In 2012, London-based Soho House & Co and New York’s Sydell Group joined forces to create The Ned in the heart of the City of London. Having discovered the former Midland Bank building, designed by architect Sir Edwin ‘Ned’ Lutyens in 1924, founder Nick Jones immediately fell in love with the 29,450 square meter space. The Ned houses ten restaurants, 252 bedrooms and ‘Ned’s Club’ – where members can access a rooftop pool, gym, spa, and Vault bar. Faded glamour and 1930’s were the starting point for the interior design. The brief was to do justice to Lutyen’s incredible vision but to bring warmth, atmosphere, and luxury to the grand building. The design was inspired by the attention to detail of the great ships and trains of the era, such as the SS Normandie and The Orient Express. It was important for the interiors to feel naturally layered and like a hazy memory of the past and not a re-creation.

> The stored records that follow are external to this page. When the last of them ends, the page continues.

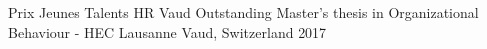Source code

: 

\begin{cvhonors}

  \cvhonor
    {Prix Jeunes Talents HR Vaud} %
    {Outstanding Master's thesis in Organizational Behaviour - HEC Lausanne} %
    {Vaud, Switzerland} %
    {2017} %

\end{cvhonors}
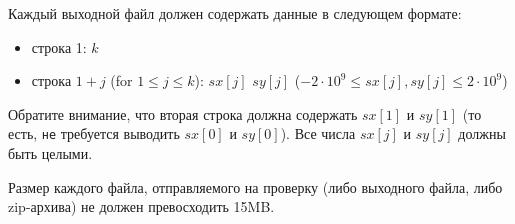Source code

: Каждый выходной файл должен содержать данные в следующем формате:
\begin{itemize}
\item строка 1: $k$
\item строка $1+j$ (for $1 \leq j \leq k$): $sx[j]$ $sy[j]$ ($-2 \cdot {10}^9 \leq sx[j], sy[j] \leq 2 \cdot {10}^9 $)
\end{itemize}

Обратите внимание, что вторая строка должна содержать $sx[1]$ и $sy[1]$ (то есть, \texttt{не} требуется выводить $sx[0]$ и $sy[0]$). Все числа $sx[j]$ и $sy[j]$ должны быть целыми.

Размер каждого файла, отправляемого на проверку (либо выходного файла,
либо zip-архива) не должен превосходить 15MB.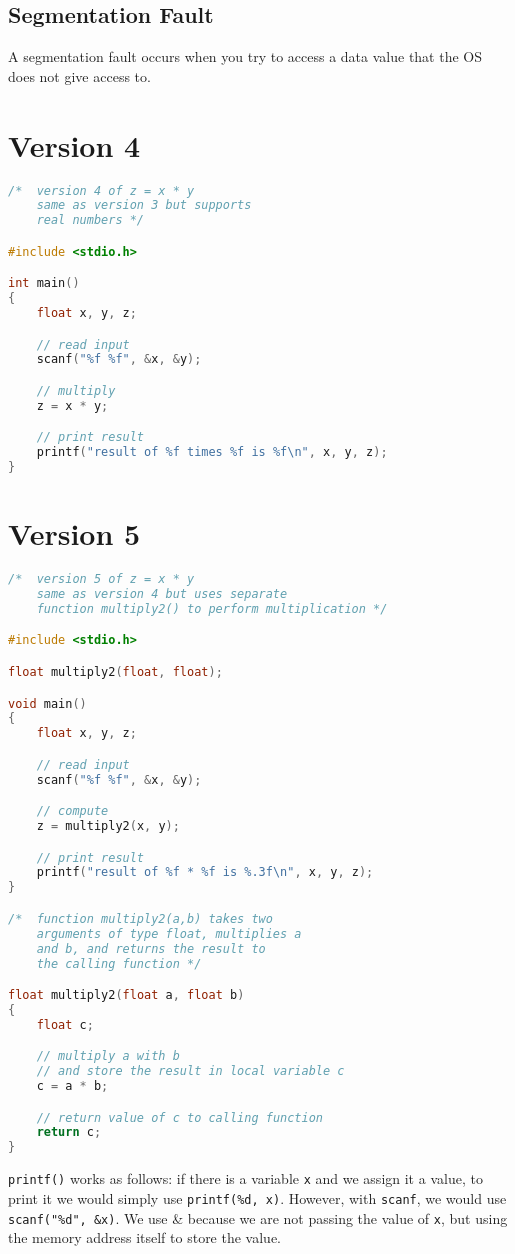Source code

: \documentclass{article}
\begin{document}
\subsection*{Segmentation Fault}
A segmentation fault occurs when you try to access a data value that the OS does not give access to.

\section*{Version 4}
\begin{lstlisting}[language=C]
/* 	version 4 of z = x * y
	same as version 3 but supports
	real numbers */

#include <stdio.h>

int main()
{
    float x, y, z;

    // read input
    scanf("%f %f", &x, &y);

    // multiply
    z = x * y;

    // print result
    printf("result of %f times %f is %f\n", x, y, z);
}
\end{lstlisting}

\section*{Version 5}
\begin{lstlisting}[language=C]
/* 	version 5 of z = x * y
	same as version 4 but uses separate
	function multiply2() to perform multiplication */

#include <stdio.h>

float multiply2(float, float);

void main()
{
    float x, y, z;

    // read input
    scanf("%f %f", &x, &y);

    // compute
    z = multiply2(x, y);

    // print result
    printf("result of %f * %f is %.3f\n", x, y, z);
}

/*	function multiply2(a,b) takes two
	arguments of type float, multiplies a
	and b, and returns the result to
	the calling function */

float multiply2(float a, float b)
{
    float c;

    // multiply a with b
    // and store the result in local variable c
    c = a * b;

    // return value of c to calling function
    return c;
}
\end{lstlisting}

\texttt{printf()} works as follows: if there is a variable \texttt{x} and we assign it a value, to print it we would simply use \texttt{printf(\%d, x)}. However, with \texttt{scanf}, we would use \texttt{scanf("\%d", \&x)}. We use \& because we are not passing the value of \texttt{x}, but using the memory address itself to store the value.
\end{document}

The design team started the development of the public areas with the space that was to become Millie’s, developing a visual language that acted as a benchmark for all the other public areas. The rose, dirt-mint and raisin colour scheme of Millie’s was developed exclusively to work with the beautiful 30-foot verdite, marquetried columns that puncture the space. Inspired by the main lounge of the SS Normandie to create seating groups that emphasize intimacy in a grand space. All new joinery within the ground floor would intersect with Lutyen’s masterful columns, walnut screens and stone panelling and had to be designed and fabricated with enough detail and heft to sit adjacent to such impressive architecture. Soho House Design had to fill in layers of texture and furniture at the human scale to make the space hospitable, welcoming, and comfortable.
Throughout all stages of the design process, great care was taken that any new interventions and additions were sympathetic to the existing building. The designers trawled the bank’s archives to find out what the bank looked like in the 1930’s heyday. New furniture and joinery were created in the spirit of the era in which the original bank headquarters were constructed, but not rigidly so, with a mind to creating plush yet welcoming spaces. An emphasis on guest comfort was paramount.
In the ground floor, Soho House Design were mindful that the space was originally designed as a place to inspire awe, not for invoking a spirit of frivolity and merriment. The designers wanted to create spaces that felt intimate, whilst still being able to appreciate the scale of the banking hall. The original banking hall counters were a great mechanism for this, as created natural divides for each of the restaurants and bars. The design is altogether different from other hotels, in that it offers an experience in a historic building that extends to the guest rooms. Many urban hotel conversions do not extend the look of the exterior or historic interiors to the new build areas. Guests can check in for the weekend and feel like they’re living in film shot somewhere between the 1890’s and the 1930’s.